The error in evaluating $h_f\left(y\right)$ by its Taylor Polynomial of degree p is:

$$R_{p+1}=\left|h_f\left(y\right)-\left(x_0+\sum _{n=0}^{p-1}{A}_n\left(x_0\right){(y-y_0)}^{n+1}\right)\right|=\left|\sum _{n=p}^{\infty }{A}_n\left(x_0\right){(y-y_0)}^{n+1}\right|.$$

(52)

Taking into account (50), then (52) becomes:

$$R_{p+1}\le \sum _{n=p}^{\infty }\frac{|x_0|+{\rho }_2}{{\left({\rho }_{2}M\right)}^{n+1}}{\left|y-y_0\right|}^{n+1}=\left(\right|x_0|+{\rho }_2)\sum _{n=p}^{\infty }{\left|\frac{y-y_0}{{\rho }_{2}M}\right|}^{n+1}.$$

Therefore:

$$R_{p+1}\le \left(\right|x_0|+{\rho }_2){\left|\frac{y-y_0}{{\rho }_{2}M}\right|}^{p+1}\frac{1}{1-\left|\frac{y-y_0}{{\rho }_{2}M}\right|}.$$

The result follows. □

In the following paragraphs, we introduce an example, in detail, of the construction of the inverse function, $h_f$. In oder to ensure the veracity of the inequalities, we have rounded up the numerical values when estimating an upper bound, and we have rounded down for a lower bound.

Example 1.

Find the Taylor series of the inverse function of $y=f\left(x\right)=e^x+x+1$, $h_f\left(y\right)$, around the point $y_0=f\left(0\right)=2$, compute the power series that defines $h_f\left(1.9\right)$, in an analytic way and, finally, approximate its numerical value with an error lower or equal to 0.001, using the Taylor Remainder.

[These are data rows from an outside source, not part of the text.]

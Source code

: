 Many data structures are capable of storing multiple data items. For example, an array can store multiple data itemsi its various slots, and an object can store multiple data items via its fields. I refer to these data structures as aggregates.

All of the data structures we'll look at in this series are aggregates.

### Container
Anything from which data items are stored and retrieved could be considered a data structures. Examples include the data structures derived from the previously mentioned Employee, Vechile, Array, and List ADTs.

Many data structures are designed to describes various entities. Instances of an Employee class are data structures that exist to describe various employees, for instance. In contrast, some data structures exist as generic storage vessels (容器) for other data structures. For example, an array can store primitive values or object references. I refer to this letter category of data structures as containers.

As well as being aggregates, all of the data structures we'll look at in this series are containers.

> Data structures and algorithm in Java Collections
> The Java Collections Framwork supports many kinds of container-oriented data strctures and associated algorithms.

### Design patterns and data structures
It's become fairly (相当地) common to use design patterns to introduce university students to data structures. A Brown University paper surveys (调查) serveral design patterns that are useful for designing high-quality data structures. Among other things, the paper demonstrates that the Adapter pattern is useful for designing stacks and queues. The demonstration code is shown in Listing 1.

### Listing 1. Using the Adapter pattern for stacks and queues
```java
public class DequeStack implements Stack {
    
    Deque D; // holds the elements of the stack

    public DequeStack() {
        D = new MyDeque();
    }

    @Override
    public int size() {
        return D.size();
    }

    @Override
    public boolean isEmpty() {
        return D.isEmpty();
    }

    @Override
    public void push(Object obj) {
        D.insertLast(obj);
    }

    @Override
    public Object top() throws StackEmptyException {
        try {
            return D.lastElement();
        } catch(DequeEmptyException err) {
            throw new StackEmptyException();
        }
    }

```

Step 1: Definition of $F\left(w\right)$ and $F^{\prime }\left(w\right)$, according to Theorem 2:

$$\begin{array}{cc}\hfill & f\left(x\right)=e^x+x+1;F\left(w\right)=e^w+w+1;\mathrm{with}w=c+id\hfill \\ \hfill & F\left(w\right)=u(c,d)+iv(c,d)=e^{c}cos\left(d\right)+c+1+i(e^{c}sin\left(d\right)+d)\hfill \\ \hfill & F^{\prime }\left(w\right)=\frac{\partial u}{\partial c}(c,d)+i\left(\frac{\partial v}{\partial c}(c,d)\right)=1+e^{c}cos\left(d\right)+i{e}^{c}sin\left(d\right).\hfill \end{array}$$

Step 2: Construction of the closed ball ${\overline{B}}_{\mathbb{C}}(x_0,{\rho }_2)$.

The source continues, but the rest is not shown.